### [WORK INSTRUCTION]
In the records below, find the line that contains "- the [_Book" and the line that contains "- <https://github.com/jurakovic/guidreplace>", then retype exactly those two lines and every line between them.

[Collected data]
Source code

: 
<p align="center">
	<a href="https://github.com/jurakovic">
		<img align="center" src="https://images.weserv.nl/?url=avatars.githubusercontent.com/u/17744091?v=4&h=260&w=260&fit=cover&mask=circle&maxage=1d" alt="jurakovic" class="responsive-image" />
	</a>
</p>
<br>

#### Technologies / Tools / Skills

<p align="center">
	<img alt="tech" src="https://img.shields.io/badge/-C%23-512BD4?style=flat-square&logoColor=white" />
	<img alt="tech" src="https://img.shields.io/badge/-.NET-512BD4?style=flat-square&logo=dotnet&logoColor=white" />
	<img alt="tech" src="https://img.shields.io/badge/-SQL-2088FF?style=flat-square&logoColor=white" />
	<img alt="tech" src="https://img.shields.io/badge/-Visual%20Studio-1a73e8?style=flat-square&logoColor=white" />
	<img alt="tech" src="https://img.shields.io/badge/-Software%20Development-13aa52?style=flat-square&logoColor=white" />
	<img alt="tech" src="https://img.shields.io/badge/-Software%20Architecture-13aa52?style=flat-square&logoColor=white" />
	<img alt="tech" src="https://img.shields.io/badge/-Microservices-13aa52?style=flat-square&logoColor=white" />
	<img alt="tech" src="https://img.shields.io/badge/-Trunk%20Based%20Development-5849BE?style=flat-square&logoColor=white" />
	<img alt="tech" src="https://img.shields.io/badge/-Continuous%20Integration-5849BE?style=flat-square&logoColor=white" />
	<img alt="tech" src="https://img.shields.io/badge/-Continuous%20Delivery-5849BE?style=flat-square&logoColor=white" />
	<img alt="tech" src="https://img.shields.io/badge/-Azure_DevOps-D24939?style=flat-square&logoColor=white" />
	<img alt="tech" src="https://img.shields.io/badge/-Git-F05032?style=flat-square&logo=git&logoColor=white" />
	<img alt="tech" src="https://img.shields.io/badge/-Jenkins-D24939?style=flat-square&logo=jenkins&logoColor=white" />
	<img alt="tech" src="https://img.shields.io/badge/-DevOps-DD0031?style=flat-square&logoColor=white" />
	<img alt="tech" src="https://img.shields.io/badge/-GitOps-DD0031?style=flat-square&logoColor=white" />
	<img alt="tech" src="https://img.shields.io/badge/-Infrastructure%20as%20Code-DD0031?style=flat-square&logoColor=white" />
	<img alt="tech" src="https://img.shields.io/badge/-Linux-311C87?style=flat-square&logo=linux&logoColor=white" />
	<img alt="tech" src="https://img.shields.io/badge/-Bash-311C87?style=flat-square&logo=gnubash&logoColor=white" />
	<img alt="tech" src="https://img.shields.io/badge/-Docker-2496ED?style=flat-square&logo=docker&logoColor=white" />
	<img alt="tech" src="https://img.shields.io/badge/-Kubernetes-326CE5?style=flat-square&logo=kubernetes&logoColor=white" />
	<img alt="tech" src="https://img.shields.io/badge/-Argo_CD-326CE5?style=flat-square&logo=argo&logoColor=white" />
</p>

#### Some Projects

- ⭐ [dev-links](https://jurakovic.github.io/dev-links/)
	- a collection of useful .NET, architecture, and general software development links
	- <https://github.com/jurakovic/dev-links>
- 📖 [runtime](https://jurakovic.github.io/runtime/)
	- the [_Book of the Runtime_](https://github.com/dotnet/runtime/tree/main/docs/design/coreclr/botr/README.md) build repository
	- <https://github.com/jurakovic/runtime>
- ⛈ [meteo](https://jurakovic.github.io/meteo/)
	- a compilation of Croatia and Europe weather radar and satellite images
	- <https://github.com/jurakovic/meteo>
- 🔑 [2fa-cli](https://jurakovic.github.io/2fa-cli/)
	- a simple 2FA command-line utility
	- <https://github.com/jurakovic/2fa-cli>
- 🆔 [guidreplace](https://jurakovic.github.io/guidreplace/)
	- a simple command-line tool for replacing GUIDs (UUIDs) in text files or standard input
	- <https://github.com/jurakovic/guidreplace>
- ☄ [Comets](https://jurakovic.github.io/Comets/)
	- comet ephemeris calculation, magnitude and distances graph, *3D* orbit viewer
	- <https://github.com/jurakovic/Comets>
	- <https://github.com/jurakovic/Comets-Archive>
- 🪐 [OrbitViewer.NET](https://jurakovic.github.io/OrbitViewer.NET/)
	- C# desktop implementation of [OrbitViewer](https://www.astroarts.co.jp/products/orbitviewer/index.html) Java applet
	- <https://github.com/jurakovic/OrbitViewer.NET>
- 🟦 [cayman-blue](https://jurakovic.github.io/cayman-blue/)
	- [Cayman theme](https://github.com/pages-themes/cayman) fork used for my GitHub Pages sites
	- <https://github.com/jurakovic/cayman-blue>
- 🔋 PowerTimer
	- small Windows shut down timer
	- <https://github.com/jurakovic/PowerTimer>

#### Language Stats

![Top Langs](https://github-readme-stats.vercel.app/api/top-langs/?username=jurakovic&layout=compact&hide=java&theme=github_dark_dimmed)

### [EXERCISE ANSWER]
	- the [_Book of the Runtime_](https://github.com/dotnet/runtime/tree/main/docs/design/coreclr/botr/README.md) build repository
	- <https://github.com/jurakovic/runtime>
- ⛈ [meteo](https://jurakovic.github.io/meteo/)
	- a compilation of Croatia and Europe weather radar and satellite images
	- <https://github.com/jurakovic/meteo>
- 🔑 [2fa-cli](https://jurakovic.github.io/2fa-cli/)
	- a simple 2FA command-line utility
	- <https://github.com/jurakovic/2fa-cli>
- 🆔 [guidreplace](https://jurakovic.github.io/guidreplace/)
	- a simple command-line tool for replacing GUIDs (UUIDs) in text files or standard input
	- <https://github.com/jurakovic/guidreplace>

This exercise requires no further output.